I am rebuilding the engine on my Mahindra Max 28XL with a S3L2 Mitisbushi diesel engine. I have it apart and was going to remove the sleeves in it but for some reason there are none. My question is - has anyone ever seen this before? I thought that all diesel engines had sleeves in them. I know that I can bore out the cylinders to insert sleeves but am not sure of the fit. Should it be a slip fit or should it be tighter than that?

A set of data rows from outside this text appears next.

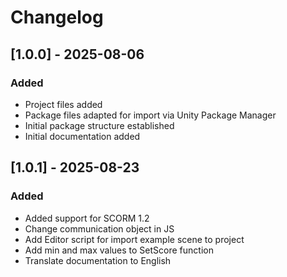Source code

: # Changelog

## [1.0.0] - 2025-08-06
### Added
- Project files added
- Package files adapted for import via Unity Package Manager
- Initial package structure established
- Initial documentation added

## [1.0.1] - 2025-08-23
### Added
- Added support for SCORM 1.2
- Change communication object in JS
- Add Editor script for import example scene to project
- Add min and max values to SetScore function
- Translate documentation to English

Thanks for any help in advance


----------



## HarveyW (Sep 15, 2014)

Howdy Willikj, welcome to the forum.

For many years (50-60 years) tractor manufacturers have been using "parent bore" engines. WHY?? Because it's cheaper to produce a parent bore engine than one with sleeves in it. When it needs rebuilding, you have to bore it out and install sleeves.


----------



## Bob Hays (Sep 9, 2021)

I am rebuilding a Mitsubishi S3L2 diesel engine. In all of the manuals i have and on line there is no spec for the piston protrusion. Can anyone help? thanks Bob


----------



## Doggydaddy (Sep 18, 2021)

Willikj said:


> I am rebuilding the engine on my Mahindra Max 28XL with a S3L2 Mitisbushi diesel engine. I have it apart and was going to remove the sleeves in it but for some reason there are none. My question is - has anyone ever seen this before? I thought that all diesel engines had sleeves in them. I know that I can bore out the cylinders to insert sleeves but am not sure of the fit. Should it be a slip fit or should it be tighter than that?
> 
> Thanks for any help in advance


Willikj, did you ever find an answer to your sleeve question?


----------



## Bob Hays (Sep 9, 2021)

No, no one has responded to my piston protrusion question. 
Bob


----------



## Doggydaddy (Sep 18, 2021)

Bob Hays said:


> No, no one has responded to my piston protrusion question.
> Bob


I just bought a 2816 with a rod knock and marginal compression in 3 cylinders, getting ready for an overhaul. I ordered the dealer service manual (not sure if you have it already), I'll see if that has any reference. I tried the Mitsubishi S3l2 service manual and it doesnt even mention sleeves.


----------



## Bob Hays (Sep 9, 2021)

This is a 3 cylinder S3L2 Mitsubishi diesel. I have spoken with an looked at numerous manuals and have not found a piston protrusion measurement. This engine is a parent bore design. It does not have sleeves.


----------



## SidecarFlip (Mar 25, 2021)

On most diesels protrusion will be level with the deck. Protrusion sets the static compression ratio.


----------



## Bob Hays (Sep 9, 2021)

The research I have done shows the other model Mitsubishi S3Q2 engine has a piston protrusion of .024. The engine I am working on has a piston protrusion of .052. That seems excessive. I agree most Diesel engines are flush with deck. On these small engines they seem to have various piston protrusions to gain compression for optimal power.


----------



## SidecarFlip (Mar 25, 2021)

The only way to change protrusion is by changing connecting rods. It's determined by them and/or a spacer plate or head gasket thickness.


----------



## Fedup (Feb 25, 2014)

So where does one go to locate connecting rods in anything other than the stock length in order to make such an adjustment? Do they also supply the spacer plates? 

You've done it this way many times I take it, and had good luck with it?


----------



## SidecarFlip (Mar 25, 2021)

I'm more familiar with Cats and they use different thicknesses of space plates to set protrusion height. That was a big issue with the ACCERT engines. The thickness of the spacer plates and the difference in thermal expansion caused them to take out the head gasket between 5 and 6 which typically run hotter as they are farthest away from the water pump.


----------



## Fedup (Feb 25, 2014)

I see. I wasn't aware of all your Cat experience. Maybe they offer the parts needed for this engine? That may the solution to his problem.


----------